▸ **Extracted entries**:
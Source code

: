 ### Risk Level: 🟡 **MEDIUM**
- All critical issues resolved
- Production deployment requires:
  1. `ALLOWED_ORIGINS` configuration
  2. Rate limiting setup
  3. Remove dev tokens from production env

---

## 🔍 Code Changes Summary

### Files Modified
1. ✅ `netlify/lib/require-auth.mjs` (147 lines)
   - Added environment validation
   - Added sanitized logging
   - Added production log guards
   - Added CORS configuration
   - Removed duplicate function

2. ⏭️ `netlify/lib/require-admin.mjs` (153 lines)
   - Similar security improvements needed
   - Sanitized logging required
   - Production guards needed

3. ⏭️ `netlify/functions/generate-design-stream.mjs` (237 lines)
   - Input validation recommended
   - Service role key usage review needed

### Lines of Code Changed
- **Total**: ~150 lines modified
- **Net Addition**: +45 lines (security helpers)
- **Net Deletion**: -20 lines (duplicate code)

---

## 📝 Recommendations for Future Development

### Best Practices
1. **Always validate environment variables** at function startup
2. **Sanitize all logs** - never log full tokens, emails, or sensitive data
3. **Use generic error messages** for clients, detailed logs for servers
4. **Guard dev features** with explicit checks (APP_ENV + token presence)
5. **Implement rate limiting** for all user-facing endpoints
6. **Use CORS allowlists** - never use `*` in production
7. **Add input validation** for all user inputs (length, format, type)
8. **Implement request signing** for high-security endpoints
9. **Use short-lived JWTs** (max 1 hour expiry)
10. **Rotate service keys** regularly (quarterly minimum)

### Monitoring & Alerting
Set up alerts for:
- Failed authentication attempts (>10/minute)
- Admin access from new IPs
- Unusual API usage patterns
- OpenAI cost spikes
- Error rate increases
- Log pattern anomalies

▸ **To do**: Take the entries above and repeat them. Alter nothing.

▸ **Result of this exercise**:
Source code

: ### Risk Level: 🟡 **MEDIUM**
- All critical issues resolved
- Production deployment requires:
  1. `ALLOWED_ORIGINS` configuration
  2. Rate limiting setup
  3. Remove dev tokens from production env

---

## 🔍 Code Changes Summary

### Files Modified
1. ✅ `netlify/lib/require-auth.mjs` (147 lines)
   - Added environment validation
   - Added sanitized logging
   - Added production log guards
   - Added CORS configuration
   - Removed duplicate function

2. ⏭️ `netlify/lib/require-admin.mjs` (153 lines)
   - Similar security improvements needed
   - Sanitized logging required
   - Production guards needed

3. ⏭️ `netlify/functions/generate-design-stream.mjs` (237 lines)
   - Input validation recommended
   - Service role key usage review needed

### Lines of Code Changed
- **Total**: ~150 lines modified
- **Net Addition**: +45 lines (security helpers)
- **Net Deletion**: -20 lines (duplicate code)

---

## 📝 Recommendations for Future Development

### Best Practices
1. **Always validate environment variables** at function startup
2. **Sanitize all logs** - never log full tokens, emails, or sensitive data
3. **Use generic error messages** for clients, detailed logs for servers
4. **Guard dev features** with explicit checks (APP_ENV + token presence)
5. **Implement rate limiting** for all user-facing endpoints
6. **Use CORS allowlists** - never use `*` in production
7. **Add input validation** for all user inputs (length, format, type)
8. **Implement request signing** for high-security endpoints
9. **Use short-lived JWTs** (max 1 hour expiry)
10. **Rotate service keys** regularly (quarterly minimum)

### Monitoring & Alerting
Set up alerts for:
- Failed authentication attempts (>10/minute)
- Admin access from new IPs
- Unusual API usage patterns
- OpenAI cost spikes
- Error rate increases
- Log pattern anomalies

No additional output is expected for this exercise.